It’s no secret that the rate of childhood obesity in the United States is rising at an alarming pace. Between our multi-screen, sedentary lifestyle and easy access to an abundance of unhealthy, highly processed foods, today’s kids have the odds stacked against them when it comes to fitness.
Jaimie Davis, an assistant professor in the Department of Nutritional Sciences in the School of Human Ecology, has a fresh strategy for fighting back against this wave of childhood obesity teach kids to garden.
Davis, a registered dietician, has focused much of her research at UT Austin on exploring the connections between nutrition, physical activity and behavior.
The centerpiece of her recent work has been the launch of L.A. Sprouts. Davis and Nicole Gatto at UCLA’s Fielding School of Public Health developed L.A. Sprouts together in 2012.
L.A. Sprouts is a school gardenbased nutrition and gardening intervention aimed at improving diet and reducing the risk of obesity and related metabolic disorders in Latino youth (ages 8-11).

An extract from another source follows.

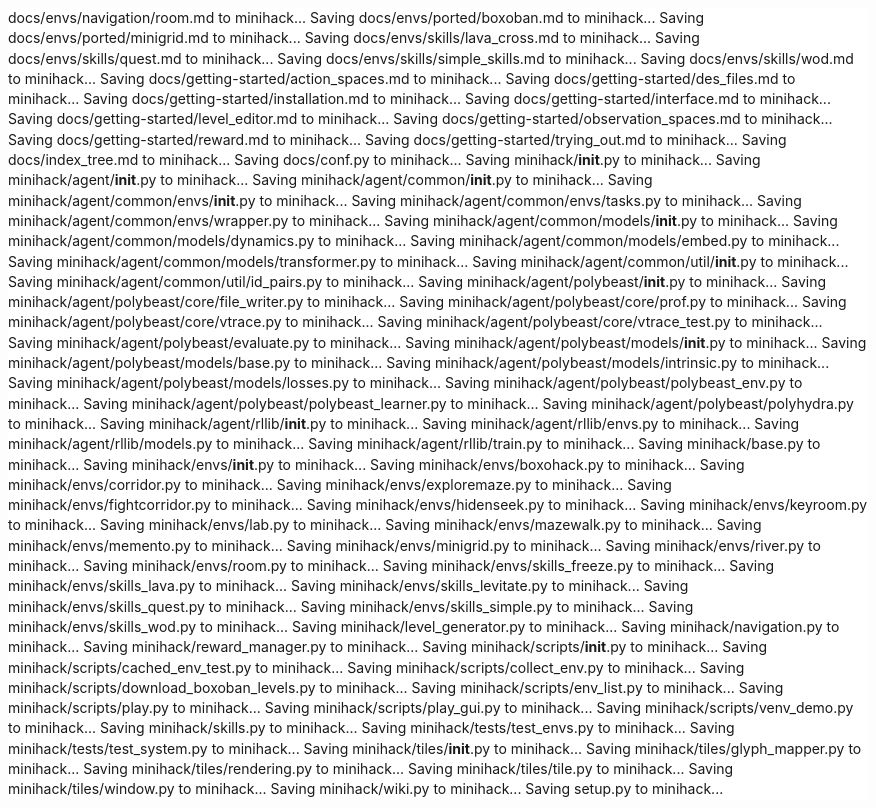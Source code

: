 docs/envs/navigation/room.md to minihack... 	Saving docs/envs/ported/boxoban.md to minihack... 	Saving docs/envs/ported/minigrid.md to minihack... 	Saving docs/envs/skills/lava_cross.md to minihack... 	Saving docs/envs/skills/quest.md to minihack... 	Saving docs/envs/skills/simple_skills.md to minihack... 	Saving docs/envs/skills/wod.md to minihack... 	Saving docs/getting-started/action_spaces.md to minihack... 	Saving docs/getting-started/des_files.md to minihack... 	Saving docs/getting-started/installation.md to minihack... 	Saving docs/getting-started/interface.md to minihack... 	Saving docs/getting-started/level_editor.md to minihack... 	Saving docs/getting-started/observation_spaces.md to minihack... 	Saving docs/getting-started/reward.md to minihack... 	Saving docs/getting-started/trying_out.md to minihack... 	Saving docs/index_tree.md to minihack... 	Saving docs/conf.py to minihack... 	Saving minihack/__init__.py to minihack... 	Saving minihack/agent/__init__.py to minihack... 	Saving minihack/agent/common/__init__.py to minihack... 	Saving minihack/agent/common/envs/__init__.py to minihack... 	Saving minihack/agent/common/envs/tasks.py to minihack... 	Saving minihack/agent/common/envs/wrapper.py to minihack... 	Saving minihack/agent/common/models/__init__.py to minihack... 	Saving minihack/agent/common/models/dynamics.py to minihack... 	Saving minihack/agent/common/models/embed.py to minihack... 	Saving minihack/agent/common/models/transformer.py to minihack... 	Saving minihack/agent/common/util/__init__.py to minihack... 	Saving minihack/agent/common/util/id_pairs.py to minihack... 	Saving minihack/agent/polybeast/__init__.py to minihack... 	Saving minihack/agent/polybeast/core/file_writer.py to minihack... 	Saving minihack/agent/polybeast/core/prof.py to minihack... 	Saving minihack/agent/polybeast/core/vtrace.py to minihack... 	Saving minihack/agent/polybeast/core/vtrace_test.py to minihack... 	Saving minihack/agent/polybeast/evaluate.py to minihack... 	Saving minihack/agent/polybeast/models/__init__.py to minihack... 	Saving minihack/agent/polybeast/models/base.py to minihack... 	Saving minihack/agent/polybeast/models/intrinsic.py to minihack... 	Saving minihack/agent/polybeast/models/losses.py to minihack... 	Saving minihack/agent/polybeast/polybeast_env.py to minihack... 	Saving minihack/agent/polybeast/polybeast_learner.py to minihack... 	Saving minihack/agent/polybeast/polyhydra.py to minihack... 	Saving minihack/agent/rllib/__init__.py to minihack... 	Saving minihack/agent/rllib/envs.py to minihack... 	Saving minihack/agent/rllib/models.py to minihack... 	Saving minihack/agent/rllib/train.py to minihack... 	Saving minihack/base.py to minihack... 	Saving minihack/envs/__init__.py to minihack... 	Saving minihack/envs/boxohack.py to minihack... 	Saving minihack/envs/corridor.py to minihack... 	Saving minihack/envs/exploremaze.py to minihack... 	Saving minihack/envs/fightcorridor.py to minihack... 	Saving minihack/envs/hidenseek.py to minihack... 	Saving minihack/envs/keyroom.py to minihack... 	Saving minihack/envs/lab.py to minihack... 	Saving minihack/envs/mazewalk.py to minihack... 	Saving minihack/envs/memento.py to minihack... 	Saving minihack/envs/minigrid.py to minihack... 	Saving minihack/envs/river.py to minihack... 	Saving minihack/envs/room.py to minihack... 	Saving minihack/envs/skills_freeze.py to minihack... 	Saving minihack/envs/skills_lava.py to minihack... 	Saving minihack/envs/skills_levitate.py to minihack... 	Saving minihack/envs/skills_quest.py to minihack... 	Saving minihack/envs/skills_simple.py to minihack... 	Saving minihack/envs/skills_wod.py to minihack... 	Saving minihack/level_generator.py to minihack... 	Saving minihack/navigation.py to minihack... 	Saving minihack/reward_manager.py to minihack... 	Saving minihack/scripts/__init__.py to minihack... 	Saving minihack/scripts/cached_env_test.py to minihack... 	Saving minihack/scripts/collect_env.py to minihack... 	Saving minihack/scripts/download_boxoban_levels.py to minihack... 	Saving minihack/scripts/env_list.py to minihack... 	Saving minihack/scripts/play.py to minihack... 	Saving minihack/scripts/play_gui.py to minihack... 	Saving minihack/scripts/venv_demo.py to minihack... 	Saving minihack/skills.py to minihack... 	Saving minihack/tests/test_envs.py to minihack... 	Saving minihack/tests/test_system.py to minihack... 	Saving minihack/tiles/__init__.py to minihack... 	Saving minihack/tiles/glyph_mapper.py to minihack... 	Saving minihack/tiles/rendering.py to minihack... 	Saving minihack/tiles/tile.py to minihack... 	Saving minihack/tiles/window.py to minihack... 	Saving minihack/wiki.py to minihack... 	Saving setup.py to minihack...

Topics covered in the nutrition component of the program include adding fruits and vegetables to a diet, real food vs. processed food, strategies for eating a healthier breakfast and school lunch, the importance of fiber, and hidden sugars in sodas and other beverages.
Students learn about sowing seeds and transplanting seedlings, composting, watering, and how to use recycled materials for gardening and plant identification.
By testing the effects of school- and community-based gardens, improved nutrition, and cooking interventions Davis is proving that kids who garden eat better, have improved brain function, and have a lower risk of obesity and related diseases.
Jaimie Davis, she’s a Longhorn Game Changer. That’s how we change the world.